→ **Work to be completed**
Taking the line with "Rowman & Littlefield." as the first and the line with "University Press, 102–125." as the last, set down exactly every line in that range from the entries below, and no more.

Data extracted from a collection
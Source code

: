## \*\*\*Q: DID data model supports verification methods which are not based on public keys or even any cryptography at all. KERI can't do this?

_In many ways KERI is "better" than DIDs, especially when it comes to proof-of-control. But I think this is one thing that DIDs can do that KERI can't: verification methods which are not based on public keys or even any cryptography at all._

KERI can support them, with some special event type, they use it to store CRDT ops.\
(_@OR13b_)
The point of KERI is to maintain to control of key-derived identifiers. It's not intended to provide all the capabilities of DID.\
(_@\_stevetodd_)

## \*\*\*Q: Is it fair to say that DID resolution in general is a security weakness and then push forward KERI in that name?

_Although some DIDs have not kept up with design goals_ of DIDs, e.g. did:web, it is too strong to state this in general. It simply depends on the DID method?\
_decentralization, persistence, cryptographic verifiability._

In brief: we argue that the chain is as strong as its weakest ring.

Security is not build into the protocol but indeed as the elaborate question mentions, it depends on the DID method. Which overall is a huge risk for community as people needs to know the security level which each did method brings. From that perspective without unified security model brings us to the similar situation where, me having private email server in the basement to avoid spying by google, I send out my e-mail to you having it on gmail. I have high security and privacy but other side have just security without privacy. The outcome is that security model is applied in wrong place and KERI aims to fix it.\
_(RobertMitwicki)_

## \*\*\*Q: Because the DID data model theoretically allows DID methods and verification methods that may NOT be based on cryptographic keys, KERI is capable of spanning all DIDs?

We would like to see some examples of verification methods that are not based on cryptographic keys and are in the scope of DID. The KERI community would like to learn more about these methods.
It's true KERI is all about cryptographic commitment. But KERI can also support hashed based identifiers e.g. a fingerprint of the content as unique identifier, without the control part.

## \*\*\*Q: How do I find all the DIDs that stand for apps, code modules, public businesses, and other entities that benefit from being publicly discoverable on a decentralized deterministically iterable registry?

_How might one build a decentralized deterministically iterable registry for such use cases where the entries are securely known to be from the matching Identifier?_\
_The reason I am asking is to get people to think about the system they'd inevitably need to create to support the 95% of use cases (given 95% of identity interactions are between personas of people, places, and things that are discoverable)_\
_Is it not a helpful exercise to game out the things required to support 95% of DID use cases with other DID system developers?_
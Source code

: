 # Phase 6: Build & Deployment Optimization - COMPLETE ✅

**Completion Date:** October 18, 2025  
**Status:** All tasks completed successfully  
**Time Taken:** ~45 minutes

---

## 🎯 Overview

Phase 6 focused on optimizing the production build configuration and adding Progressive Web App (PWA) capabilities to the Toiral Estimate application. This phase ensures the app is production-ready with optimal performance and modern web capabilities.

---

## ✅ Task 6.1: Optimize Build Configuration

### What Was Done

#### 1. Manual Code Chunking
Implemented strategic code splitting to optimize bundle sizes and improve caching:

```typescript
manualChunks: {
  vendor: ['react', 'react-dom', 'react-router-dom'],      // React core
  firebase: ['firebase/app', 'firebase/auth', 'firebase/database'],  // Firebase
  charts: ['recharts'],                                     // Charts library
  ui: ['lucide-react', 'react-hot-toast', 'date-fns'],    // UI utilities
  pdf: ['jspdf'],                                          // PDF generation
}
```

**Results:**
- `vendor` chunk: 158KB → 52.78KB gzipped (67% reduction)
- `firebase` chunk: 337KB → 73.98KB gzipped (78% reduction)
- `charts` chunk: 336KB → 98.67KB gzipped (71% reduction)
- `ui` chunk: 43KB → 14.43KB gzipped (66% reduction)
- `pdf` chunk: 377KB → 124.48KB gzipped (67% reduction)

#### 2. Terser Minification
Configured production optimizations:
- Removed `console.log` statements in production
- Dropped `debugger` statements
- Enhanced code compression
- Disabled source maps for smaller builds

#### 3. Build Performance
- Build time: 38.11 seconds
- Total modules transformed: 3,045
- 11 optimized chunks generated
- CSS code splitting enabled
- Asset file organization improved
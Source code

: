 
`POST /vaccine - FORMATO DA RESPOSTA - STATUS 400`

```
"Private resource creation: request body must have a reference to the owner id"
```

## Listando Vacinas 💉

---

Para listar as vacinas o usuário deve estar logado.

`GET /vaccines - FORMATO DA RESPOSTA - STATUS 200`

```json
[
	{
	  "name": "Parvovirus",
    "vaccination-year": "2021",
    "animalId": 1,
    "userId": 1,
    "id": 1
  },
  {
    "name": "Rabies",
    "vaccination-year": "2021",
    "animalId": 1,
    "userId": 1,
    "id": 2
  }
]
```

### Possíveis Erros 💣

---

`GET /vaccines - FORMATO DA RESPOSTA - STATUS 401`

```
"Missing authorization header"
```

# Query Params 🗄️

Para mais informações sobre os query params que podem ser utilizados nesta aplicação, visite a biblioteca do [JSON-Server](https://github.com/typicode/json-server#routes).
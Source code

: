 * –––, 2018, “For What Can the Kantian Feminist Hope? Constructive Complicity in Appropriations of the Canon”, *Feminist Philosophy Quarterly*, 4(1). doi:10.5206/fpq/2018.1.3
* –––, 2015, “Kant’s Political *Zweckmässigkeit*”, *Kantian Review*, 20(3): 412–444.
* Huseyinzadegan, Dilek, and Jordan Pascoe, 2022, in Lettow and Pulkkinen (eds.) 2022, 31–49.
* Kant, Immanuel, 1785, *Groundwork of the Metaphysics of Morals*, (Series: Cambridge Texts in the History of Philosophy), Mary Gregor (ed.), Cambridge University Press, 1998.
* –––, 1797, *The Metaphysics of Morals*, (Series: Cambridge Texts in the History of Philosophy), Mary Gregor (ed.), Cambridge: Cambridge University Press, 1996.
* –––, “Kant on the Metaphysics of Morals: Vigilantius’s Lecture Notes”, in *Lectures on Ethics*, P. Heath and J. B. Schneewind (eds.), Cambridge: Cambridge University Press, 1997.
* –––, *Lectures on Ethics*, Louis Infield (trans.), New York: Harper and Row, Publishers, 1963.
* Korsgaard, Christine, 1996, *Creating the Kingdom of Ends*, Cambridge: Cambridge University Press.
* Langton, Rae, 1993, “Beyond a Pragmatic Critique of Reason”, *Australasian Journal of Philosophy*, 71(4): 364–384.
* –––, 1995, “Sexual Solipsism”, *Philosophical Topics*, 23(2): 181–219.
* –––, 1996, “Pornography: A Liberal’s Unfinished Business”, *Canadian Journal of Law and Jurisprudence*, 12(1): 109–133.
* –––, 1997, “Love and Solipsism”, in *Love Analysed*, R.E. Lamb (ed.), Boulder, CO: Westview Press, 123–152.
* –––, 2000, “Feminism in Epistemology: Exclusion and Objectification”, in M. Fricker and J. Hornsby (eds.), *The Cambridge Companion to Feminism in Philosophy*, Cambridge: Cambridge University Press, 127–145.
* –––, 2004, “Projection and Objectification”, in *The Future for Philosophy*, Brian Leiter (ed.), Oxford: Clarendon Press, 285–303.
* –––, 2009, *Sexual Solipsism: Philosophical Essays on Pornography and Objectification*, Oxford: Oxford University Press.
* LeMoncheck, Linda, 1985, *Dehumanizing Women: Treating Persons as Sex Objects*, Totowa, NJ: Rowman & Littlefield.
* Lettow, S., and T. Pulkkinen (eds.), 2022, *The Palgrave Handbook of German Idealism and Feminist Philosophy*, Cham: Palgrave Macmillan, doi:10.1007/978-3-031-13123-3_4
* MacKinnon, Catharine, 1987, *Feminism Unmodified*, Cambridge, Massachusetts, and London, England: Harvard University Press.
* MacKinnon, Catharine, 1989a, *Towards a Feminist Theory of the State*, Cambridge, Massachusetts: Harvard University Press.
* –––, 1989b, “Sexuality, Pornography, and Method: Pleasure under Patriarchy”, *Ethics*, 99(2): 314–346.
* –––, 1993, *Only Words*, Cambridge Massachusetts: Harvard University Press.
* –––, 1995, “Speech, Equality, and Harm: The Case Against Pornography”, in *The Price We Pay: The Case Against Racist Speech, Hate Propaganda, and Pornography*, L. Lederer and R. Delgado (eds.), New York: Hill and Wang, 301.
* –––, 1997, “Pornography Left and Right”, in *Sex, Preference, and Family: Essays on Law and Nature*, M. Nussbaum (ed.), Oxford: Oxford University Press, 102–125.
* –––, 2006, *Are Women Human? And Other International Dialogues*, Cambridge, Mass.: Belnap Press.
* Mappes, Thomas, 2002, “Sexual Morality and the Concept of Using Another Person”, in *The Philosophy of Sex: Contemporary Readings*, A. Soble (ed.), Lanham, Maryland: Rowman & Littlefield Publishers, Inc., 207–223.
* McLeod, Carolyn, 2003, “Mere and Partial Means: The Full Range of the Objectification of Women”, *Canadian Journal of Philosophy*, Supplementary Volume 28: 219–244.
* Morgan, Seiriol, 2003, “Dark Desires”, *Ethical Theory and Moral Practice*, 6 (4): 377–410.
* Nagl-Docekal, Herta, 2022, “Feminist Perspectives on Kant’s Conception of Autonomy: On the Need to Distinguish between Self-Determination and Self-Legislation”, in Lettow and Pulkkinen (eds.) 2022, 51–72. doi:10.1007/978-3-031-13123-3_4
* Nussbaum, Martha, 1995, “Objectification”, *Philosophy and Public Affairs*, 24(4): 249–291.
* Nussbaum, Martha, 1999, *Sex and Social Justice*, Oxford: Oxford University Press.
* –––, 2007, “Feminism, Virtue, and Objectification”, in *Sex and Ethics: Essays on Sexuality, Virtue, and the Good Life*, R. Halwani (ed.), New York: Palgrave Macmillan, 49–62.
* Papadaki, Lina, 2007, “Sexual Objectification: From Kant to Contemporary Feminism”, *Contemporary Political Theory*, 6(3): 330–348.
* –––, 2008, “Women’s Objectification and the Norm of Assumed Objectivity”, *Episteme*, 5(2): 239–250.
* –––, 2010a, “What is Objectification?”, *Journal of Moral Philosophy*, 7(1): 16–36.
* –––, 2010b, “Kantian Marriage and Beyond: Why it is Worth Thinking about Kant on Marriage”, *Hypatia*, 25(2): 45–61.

→ **Result**
* LeMoncheck, Linda, 1985, *Dehumanizing Women: Treating Persons as Sex Objects*, Totowa, NJ: Rowman & Littlefield.
* Lettow, S., and T. Pulkkinen (eds.), 2022, *The Palgrave Handbook of German Idealism and Feminist Philosophy*, Cham: Palgrave Macmillan, doi:10.1007/978-3-031-13123-3_4
* MacKinnon, Catharine, 1987, *Feminism Unmodified*, Cambridge, Massachusetts, and London, England: Harvard University Press.
* MacKinnon, Catharine, 1989a, *Towards a Feminist Theory of the State*, Cambridge, Massachusetts: Harvard University Press.
* –––, 1989b, “Sexuality, Pornography, and Method: Pleasure under Patriarchy”, *Ethics*, 99(2): 314–346.
* –––, 1993, *Only Words*, Cambridge Massachusetts: Harvard University Press.
* –––, 1995, “Speech, Equality, and Harm: The Case Against Pornography”, in *The Price We Pay: The Case Against Racist Speech, Hate Propaganda, and Pornography*, L. Lederer and R. Delgado (eds.), New York: Hill and Wang, 301.
* –––, 1997, “Pornography Left and Right”, in *Sex, Preference, and Family: Essays on Law and Nature*, M. Nussbaum (ed.), Oxford: Oxford University Press, 102–125.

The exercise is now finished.